4995 121.375000 136.787683 206.005547 3.0 4 -1.965110
4996 108.000000 62.333333 143.846153 0.0 11 -0.025000
4997 106.000000 258.500000 923.214286 0.0 7 0.402531
4998 144.000000 376.000000 752.000000 1.0 4 -0.172130
4999 113.000000 108.000000 269.999996 4.0 5 -0.025000

5000 rows × 6 columns

userinfo_index = np.array([0,1,2,4]) # record all the indices of patients' information
SandA = mimic3_data_selected.iloc[:, np.array([0,1,2,3,4])]

data_CEL_selected = mimic3_data_selected
data_CEL_selected.iloc[np.where(mimic3_data_selected['iv_input']!=0)[0],:] = 1
# change the discrete action to binary
data_CEL_selected.head(6)
Glucose paO2 PaO2_FiO2 iv_input SOFA reward
0 1.0 1.000000 1.000000 1.0 1 1.000000
1 122.0 59.444444 198.148148 0.0 12 0.383136
2 125.0 192.000000 690.647482 0.0 4 0.976040
3 1.0 1.000000 1.000000 1.0 1 1.000000
4 1.0 1.000000 1.000000 1.0 1 1.000000
5 1.0 1.000000 1.000000 1.0 1 1.000000

Final Mimic3 Data Selected for Causal Effect Learning (CEL)#

After pre-processing, we selected 4 features as the state variable in CEL, which represents the baseline information of the patients:

  • Glucose: glucose values of patients

  • paO2: The partial pressure of oxygen

  • PaO2_FiO2: The partial pressure of oxygen (PaO2)/fraction of oxygen delivered (FIO2) ratio.
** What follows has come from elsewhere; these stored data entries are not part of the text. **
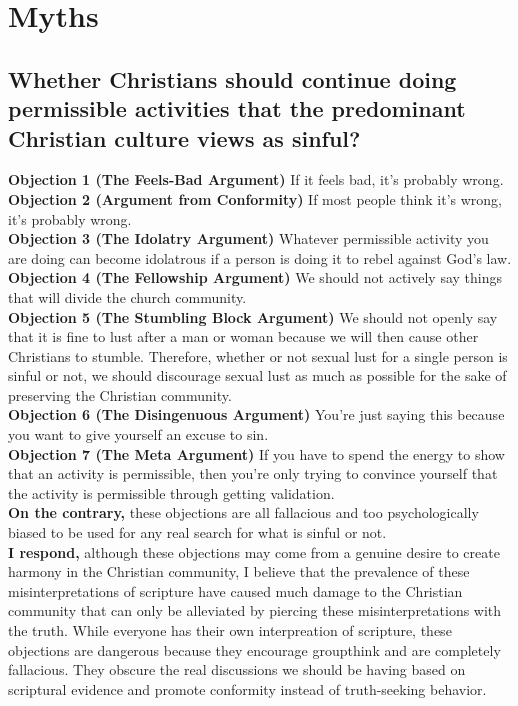 \documentclass[a4paper, parskip=full, 12spt]{article}
\begin{document}
\section{Myths}



\subsection{Whether Christians should continue doing permissible activities that the predominant Christian culture views as sinful?}
\textbf{Objection 1 (The Feels-Bad Argument)} If it feels bad, it's probably wrong. \\
\textbf{Objection 2 (Argument from Conformity)} If most people think it's wrong, it's probably wrong. \\
\textbf{Objection 3 (The Idolatry Argument)} Whatever permissible activity you are doing can become idolatrous if a person is doing it to rebel against God's law.\\
\textbf{Objection 4 (The Fellowship Argument)} We should not actively say things that will divide the church community. \\
\textbf{Objection 5 (The Stumbling Block Argument)} We should not openly say that it is fine to lust after a man or woman because we will then cause other Christians to stumble. Therefore, whether or not sexual lust for a single person is sinful or not, we should discourage sexual lust as much as possible for the sake of preserving the Christian community. \\
\textbf{Objection 6 (The Disingenuous Argument)} You're just saying this because you want to give yourself an excuse to sin. \\
\textbf{Objection 7 (The Meta Argument)} If you have to spend the energy to show that an activity is permissible, then you're only trying to convince yourself that the activity is permissible through getting validation. \\
\textbf{On the contrary,} these objections are all fallacious and too psychologically biased to be used for any real search for what is sinful or not. \\
\textbf{I respond,} although these objections may come from a genuine desire to create harmony in the Christian community, I believe that the prevalence of these misinterpretations of scripture have caused much damage to the Christian community that can only be alleviated by piercing these misinterpretations with the truth. While everyone has their own interpreation of scripture, these objections are dangerous because they encourage groupthink and are completely fallacious. They obscure the real discussions we should be having based on scriptural evidence and promote conformity instead of truth-seeking behavior. \\
\end{document}
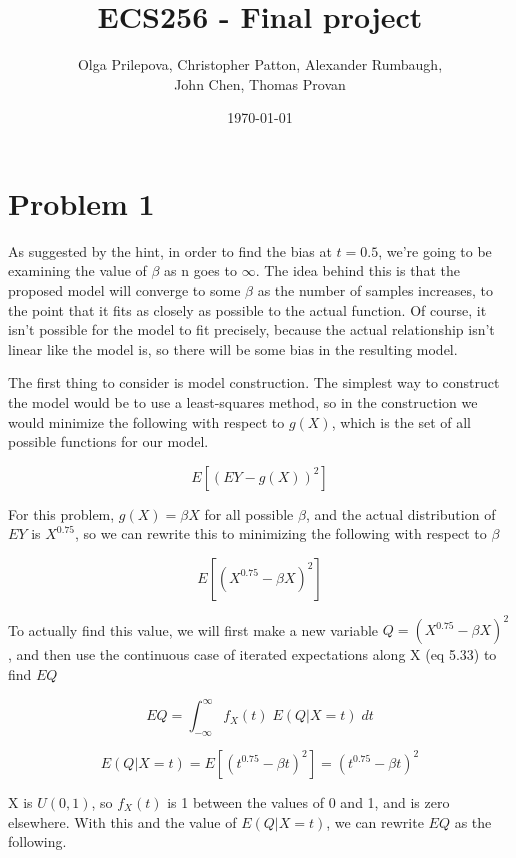 \documentclass[letter]{article}
\author{Olga Prilepova, Christopher Patton, Alexander Rumbaugh, \\ John Chen, Thomas Provan}
\date{\today}
\title{ECS256 - Final project}
\begin{document}
\maketitle


\section*{Problem 1} 

As suggested by the hint, in order to find the bias at $t=0.5$, we're going to be examining the value of $\beta$ as n goes to $\infty$. The idea behind this is that the proposed model will converge to some $\beta$ as the number of samples increases, to the point that it fits as closely as possible to the actual function. Of course, it isn't possible for the model to fit precisely, because the actual relationship isn't linear like the model is, so there will be some bias in the resulting model. 

The first thing to consider is model construction. The simplest way to construct the model would be to use a least-squares method, so in the construction we would  minimize the following with respect to $g(X)$, which is the set of all possible functions for our model.

\begin{equation}
	E[(EY - g(X))^2]
\end{equation}

For this problem, $g(X)=\beta X$ for all possible $\beta$, and the actual distribution of $EY$ is $X^{0.75}$, so we can rewrite this to minimizing the following with respect to $\beta$

\begin{equation}
	E[(X^{0.75} - \beta X)^2]
\end{equation}

To actually find this value, we will first make a new variable $Q=(X^{0.75} - \beta X)^2$, and then use the continuous case of iterated expectations along X (eq 5.33) to find $EQ$

\begin{equation}
	EQ = \int _{-\infty} ^\infty f_X(t) \; E(Q | X = t)\; dt
\end{equation}

\begin{equation}
	E(Q | X = t) = E[(t^{0.75} - \beta t)^2] = (t^{0.75} - \beta t)^2
\end{equation}

X is $U(0,1)$, so $f_X(t)$ is 1 between the values of 0 and 1, and is zero elsewhere. With this and the value of $E(Q | X = t)$, we can rewrite $EQ$ as the following.
\end{document}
  • SOFA: Sepsis-related Organ Failure Assessment score to describe organ dysfunction/failure.

The action variable is iv-input, which denotes the volumn of fluids that have been administered to the patient. Additionally, we set all non-zero iv-input values as \(1\) to create a binary action space.

The last column denotes the reward we evaluated according to the status of patients from several aspects.